NAZYWAM SIĘ
lolek
PRZEBYWAM W
Schronisko dla Zwierząt w Olsztynie
Siema! Lolek jestem. Pewnie zastanawiacie się, co tak piękny i uroczy kot jak ja robi w schronisku? Otóż. Zostałem oddany z powodu agresji wobec domowników. Nie potrafiłem poradzić sobie z narodzeniem się dziecka - dzieci są małe i dziwne, nie mają sierści. Wolę dorosłych. W schronisku na początku też się bałem i odstraszałem od siebie ludzi.

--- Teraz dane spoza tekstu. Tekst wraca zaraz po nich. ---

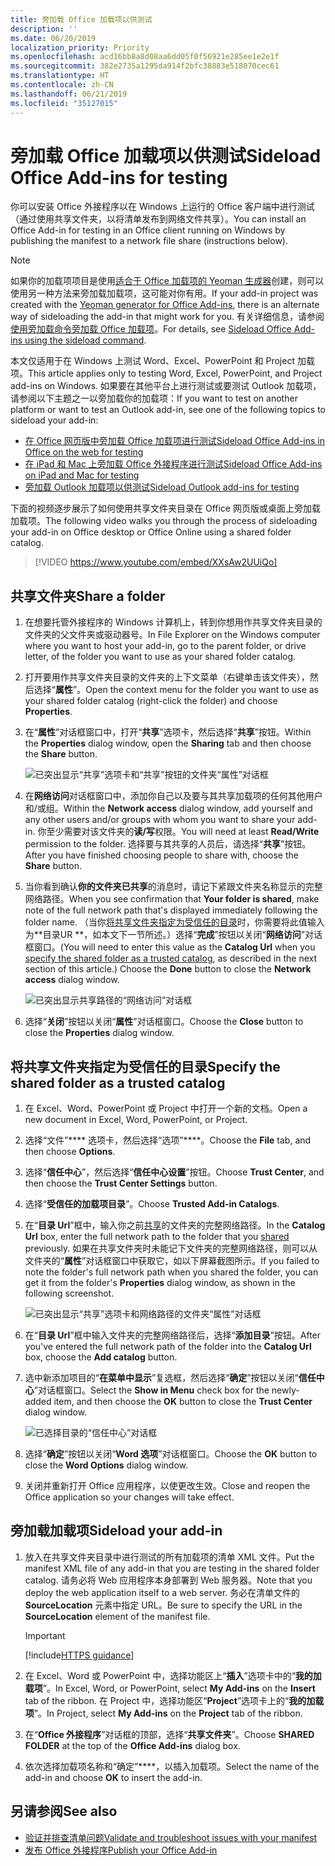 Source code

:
 ```yaml
---
title: 旁加载 Office 加载项以供测试
description: ''
ms.date: 06/20/2019
localization_priority: Priority
ms.openlocfilehash: acd16bb8a8d08aa6dd05f0f56921e285ee1e2e1f
ms.sourcegitcommit: 382e2735a1295da914f2bfc38883e518070cec61
ms.translationtype: HT
ms.contentlocale: zh-CN
ms.lasthandoff: 06/21/2019
ms.locfileid: "35127015"
---
```

# <a name="sideload-office-add-ins-for-testing"></a><span data-ttu-id="2f5f7-102">旁加载 Office 加载项以供测试</span><span class="sxs-lookup"><span data-stu-id="2f5f7-102">Sideload Office Add-ins for testing</span></span>

<span data-ttu-id="2f5f7-103">你可以安装 Office 外接程序以在 Windows 上运行的 Office 客户端中进行测试（通过使用共享文件夹，以将清单发布到网络文件共享）。</span><span class="sxs-lookup"><span data-stu-id="2f5f7-103">You can install an Office Add-in for testing in an Office client running on Windows by publishing the manifest to a network file share (instructions below).</span></span>

> [!NOTE]
> <span data-ttu-id="2f5f7-104">如果你的加载项项目是使用[适合于 Office 加载项的 Yeoman 生成器](https://github.com/OfficeDev/generator-office)创建，则可以使用另一种方法来旁加载加载项，这可能对你有用。</span><span class="sxs-lookup"><span data-stu-id="2f5f7-104">If your add-in project was created with the [Yeoman generator for Office Add-ins](https://github.com/OfficeDev/generator-office), there is an alternate way of sideloading the add-in that might work for you.</span></span> <span data-ttu-id="2f5f7-105">有关详细信息，请参阅[使用旁加载命令旁加载 Office 加载项](sideload-office-addin-using-sideload-command.md)。</span><span class="sxs-lookup"><span data-stu-id="2f5f7-105">For details, see [Sideload Office Add-ins using the sideload command](sideload-office-addin-using-sideload-command.md).</span></span>

<span data-ttu-id="2f5f7-106">本文仅适用于在 Windows 上测试 Word、Excel、PowerPoint 和 Project 加载项。</span><span class="sxs-lookup"><span data-stu-id="2f5f7-106">This article applies only to testing Word, Excel, PowerPoint, and Project add-ins on Windows.</span></span> <span data-ttu-id="2f5f7-107">如果要在其他平台上进行测试或要测试 Outlook 加载项，请参阅以下主题之一以旁加载你的加载项：</span><span class="sxs-lookup"><span data-stu-id="2f5f7-107">If you want to test on another platform or want to test an Outlook add-in, see one of the following topics to sideload your add-in:</span></span>

- [<span data-ttu-id="2f5f7-108">在 Office 网页版中旁加载 Office 加载项进行测试</span><span class="sxs-lookup"><span data-stu-id="2f5f7-108">Sideload Office Add-ins in Office on the web for testing</span></span>](sideload-office-add-ins-for-testing.md)
- [<span data-ttu-id="2f5f7-109">在 iPad 和 Mac 上旁加载 Office 外接程序进行测试</span><span class="sxs-lookup"><span data-stu-id="2f5f7-109">Sideload Office Add-ins on iPad and Mac for testing</span></span>](sideload-an-office-add-in-on-ipad-and-mac.md)
- [<span data-ttu-id="2f5f7-110">旁加载 Outlook 加载项以供测试</span><span class="sxs-lookup"><span data-stu-id="2f5f7-110">Sideload Outlook add-ins for testing</span></span>](/outlook/add-ins/sideload-outlook-add-ins-for-testing)

<span data-ttu-id="2f5f7-111">下面的视频逐步展示了如何使用共享文件夹目录在 Office 网页版或桌面上旁加载加载项。</span><span class="sxs-lookup"><span data-stu-id="2f5f7-111">The following video walks you through the process of sideloading your add-in on Office desktop or Office Online using a shared folder catalog.</span></span>  

> [!VIDEO https://www.youtube.com/embed/XXsAw2UUiQo]

## <a name="share-a-folder"></a><span data-ttu-id="2f5f7-112">共享文件夹</span><span class="sxs-lookup"><span data-stu-id="2f5f7-112">Share a folder</span></span>

1. <span data-ttu-id="2f5f7-113">在想要托管外接程序的 Windows 计算机上，转到你想用作共享文件夹目录的文件夹的父文件夹或驱动器号。</span><span class="sxs-lookup"><span data-stu-id="2f5f7-113">In File Explorer on the Windows computer where you want to host your add-in, go to the parent folder, or drive letter, of the folder you want to use as your shared folder catalog.</span></span>

2. <span data-ttu-id="2f5f7-114">打开要用作共享文件夹目录的文件夹的上下文菜单（右键单击该文件夹），然后选择“**属性**”。</span><span class="sxs-lookup"><span data-stu-id="2f5f7-114">Open the context menu for the folder you want to use as your shared folder catalog (right-click the folder) and choose **Properties**.</span></span>

3. <span data-ttu-id="2f5f7-115">在“**属性**”对话框窗口中，打开“**共享**”选项卡，然后选择“**共享**”按钮。</span><span class="sxs-lookup"><span data-stu-id="2f5f7-115">Within the **Properties** dialog window, open the **Sharing** tab and then choose the **Share** button.</span></span>

    ![已突出显示“共享”选项卡和“共享”按钮的文件夹“属性”对话框](../images/sideload-windows-properties-dialog.png)

4. <span data-ttu-id="2f5f7-117">在**网络访问**对话框窗口中，添加你自己以及要与其共享加载项的任何其他用户和/或组。</span><span class="sxs-lookup"><span data-stu-id="2f5f7-117">Within the **Network access** dialog window, add yourself and any other users and/or groups with whom you want to share your add-in.</span></span> <span data-ttu-id="2f5f7-118">你至少需要对该文件夹的**读/写**权限。</span><span class="sxs-lookup"><span data-stu-id="2f5f7-118">You will need at least **Read/Write** permission to the folder.</span></span> <span data-ttu-id="2f5f7-119">选择要与其共享的人员后，请选择“**共享**”按钮。</span><span class="sxs-lookup"><span data-stu-id="2f5f7-119">After you have finished choosing people to share with, choose the **Share** button.</span></span>

5. <span data-ttu-id="2f5f7-120">当你看到确认**你的文件夹已共享**的消息时，请记下紧跟文件夹名称显示的完整网络路径。</span><span class="sxs-lookup"><span data-stu-id="2f5f7-120">When you see confirmation that **Your folder is shared**, make note of the full network path that's displayed immediately following the folder name.</span></span> <span data-ttu-id="2f5f7-121">（当你[将共享文件夹指定为受信任的目录](#specify-the-shared-folder-as-a-trusted-catalog)时，你需要将此值输入为**目录UR **，如本文下一节所述。）选择“**完成**”按钮以关闭“**网络访问**”对话框窗口。</span><span class="sxs-lookup"><span data-stu-id="2f5f7-121">(You will need to enter this value as the **Catalog Url** when you [specify the shared folder as a trusted catalog](#specify-the-shared-folder-as-a-trusted-catalog), as described in the next section of this article.) Choose the **Done** button to close the **Network access** dialog window.</span></span>

   ![已突出显示共享路径的“网络访问”对话框](../images/sideload-windows-network-access-dialog.png)

6. <span data-ttu-id="2f5f7-123">选择“**关闭**”按钮以关闭“**属性**”对话框窗口。</span><span class="sxs-lookup"><span data-stu-id="2f5f7-123">Choose the **Close** button to close the **Properties** dialog window.</span></span>

## <a name="specify-the-shared-folder-as-a-trusted-catalog"></a><span data-ttu-id="2f5f7-124">将共享文件夹指定为受信任的目录</span><span class="sxs-lookup"><span data-stu-id="2f5f7-124">Specify the shared folder as a trusted catalog</span></span>
      
1. <span data-ttu-id="2f5f7-125">在 Excel、Word、PowerPoint 或 Project 中打开一个新的文档。</span><span class="sxs-lookup"><span data-stu-id="2f5f7-125">Open a new document in Excel, Word, PowerPoint, or Project.</span></span>
    
2. <span data-ttu-id="2f5f7-126">选择“文件”\*\*\*\* 选项卡，然后选择“选项”\*\*\*\*。</span><span class="sxs-lookup"><span data-stu-id="2f5f7-126">Choose the **File** tab, and then choose **Options**.</span></span>
    
3. <span data-ttu-id="2f5f7-127">选择“**信任中心**”，然后选择“**信任中心设置**”按钮。</span><span class="sxs-lookup"><span data-stu-id="2f5f7-127">Choose **Trust Center**, and then choose the **Trust Center Settings** button.</span></span>
    
4. <span data-ttu-id="2f5f7-128">选择“**受信任的加载项目录**”。</span><span class="sxs-lookup"><span data-stu-id="2f5f7-128">Choose **Trusted Add-in Catalogs**.</span></span>
    
5. <span data-ttu-id="2f5f7-129">在“**目录 Url**”框中，输入你之前[共享](#share-a-folder)的文件夹的完整网络路径。</span><span class="sxs-lookup"><span data-stu-id="2f5f7-129">In the **Catalog Url** box, enter the full network path to the folder that you [shared](#share-a-folder) previously.</span></span> <span data-ttu-id="2f5f7-130">如果在共享文件夹时未能记下文件夹的完整网络路径，则可以从文件夹的“**属性**”对话框窗口中获取它，如以下屏幕截图所示。</span><span class="sxs-lookup"><span data-stu-id="2f5f7-130">If you failed to note the folder's full network path when you shared the folder, you can get it from the folder's **Properties** dialog window, as shown in the following screenshot.</span></span> 

    ![已突出显示“共享”选项卡和网络路径的文件夹“属性”对话框](../images/sideload-windows-properties-dialog-2.png)
    
6. <span data-ttu-id="2f5f7-132">在“**目录 Url**”框中输入文件夹的完整网络路径后，选择“**添加目录**”按钮。</span><span class="sxs-lookup"><span data-stu-id="2f5f7-132">After you've entered the full network path of the folder into the **Catalog Url** box, choose the **Add catalog** button.</span></span>

7. <span data-ttu-id="2f5f7-133">选中新添加项目的“**在菜单中显示**”复选框，然后选择“**确定**”按钮以关闭“**信任中心**”对话框窗口。</span><span class="sxs-lookup"><span data-stu-id="2f5f7-133">Select the **Show in Menu** check box for the newly-added item, and then choose the **OK** button to close the **Trust Center** dialog window.</span></span> 

    ![已选择目录的“信任中心”对话框](../images/sideload-windows-trust-center-dialog.png)

8. <span data-ttu-id="2f5f7-135">选择“**确定**”按钮以关闭“**Word 选项**”对话框窗口。</span><span class="sxs-lookup"><span data-stu-id="2f5f7-135">Choose the **OK** button to close the **Word Options** dialog window.</span></span>

9. <span data-ttu-id="2f5f7-136">关闭并重新打开 Office 应用程序，以使更改生效。</span><span class="sxs-lookup"><span data-stu-id="2f5f7-136">Close and reopen the Office application so your changes will take effect.</span></span>
    

## <a name="sideload-your-add-in"></a><span data-ttu-id="2f5f7-137">旁加载加载项</span><span class="sxs-lookup"><span data-stu-id="2f5f7-137">Sideload your add-in</span></span>


1. <span data-ttu-id="2f5f7-138">放入在共享文件夹目录中进行测试的所有加载项的清单 XML 文件。</span><span class="sxs-lookup"><span data-stu-id="2f5f7-138">Put the manifest XML file of any add-in that you are testing in the shared folder catalog.</span></span> <span data-ttu-id="2f5f7-139">请务必将 Web 应用程序本身部署到 Web 服务器。</span><span class="sxs-lookup"><span data-stu-id="2f5f7-139">Note that you deploy the web application itself to a web server.</span></span> <span data-ttu-id="2f5f7-140">务必在清单文件的 **SourceLocation** 元素中指定 URL。</span><span class="sxs-lookup"><span data-stu-id="2f5f7-140">Be sure to specify the URL in the **SourceLocation** element of the manifest file.</span></span>

    > [!IMPORTANT]
    > [!include[HTTPS guidance](../includes/https-guidance.md)]

2. <span data-ttu-id="2f5f7-141">在 Excel、Word 或 PowerPoint 中，选择功能区上“**插入**”选项卡中的“**我的加载项**”。</span><span class="sxs-lookup"><span data-stu-id="2f5f7-141">In Excel, Word, or PowerPoint, select **My Add-ins** on the **Insert** tab of the ribbon.</span></span> <span data-ttu-id="2f5f7-142">在 Project 中，选择功能区“**Project**”选项卡上的“**我的加载项**”。</span><span class="sxs-lookup"><span data-stu-id="2f5f7-142">In Project, select **My Add-ins** on the **Project** tab of the ribbon.</span></span> 

3. <span data-ttu-id="2f5f7-143">在“**Office 外接程序**”对话框的顶部，选择“**共享文件夹**”。</span><span class="sxs-lookup"><span data-stu-id="2f5f7-143">Choose **SHARED FOLDER** at the top of the **Office Add-ins** dialog box.</span></span>

4. <span data-ttu-id="2f5f7-144">依次选择加载项名称和“确定”\*\*\*\*，以插入加载项。</span><span class="sxs-lookup"><span data-stu-id="2f5f7-144">Select the name of the add-in and choose **OK** to insert the add-in.</span></span>

## <a name="see-also"></a><span data-ttu-id="2f5f7-145">另请参阅</span><span class="sxs-lookup"><span data-stu-id="2f5f7-145">See also</span></span>

- [<span data-ttu-id="2f5f7-146">验证并排查清单问题</span><span class="sxs-lookup"><span data-stu-id="2f5f7-146">Validate and troubleshoot issues with your manifest</span></span>](troubleshoot-manifest.md)
- [<span data-ttu-id="2f5f7-147">发布 Office 外接程序</span><span class="sxs-lookup"><span data-stu-id="2f5f7-147">Publish your Office Add-in</span></span>](../publish/publish.md)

Teraz jednak za to oswoiłem się z człowiekiem, jego dotykiem i kontaktem z obcymi osobami, a za niektórymi skoczyłbym nawet w przepaść, tak ich kocham! Nooo i jedzonko. Jedzonko kocham najbardziej. Lubię bawić się wędką i ganiać za zabawkowymi myszkami. Uwielbiam jeść, ale to już mówiłem. Hmm, mówią, że przez to jestem bardzo dużym kotem, niestety podobno zbyt otyłym. Mimo, że z ciotkami mam fajnie, bo się mną zajmują, bawią itd. Bardzo chcę mieć swój dom, gdzie będę się czuł bezpiecznie. Musiałbym mieszkać z dorosłymi - bez dzieci i zwierząt, gdyż za nimi nie przepadam.
PS. Będę wdzięczny, jeśli opowiesz o akcji znajomym. Wtedy moi schroniskowi koledzy może też dostaną prezenty.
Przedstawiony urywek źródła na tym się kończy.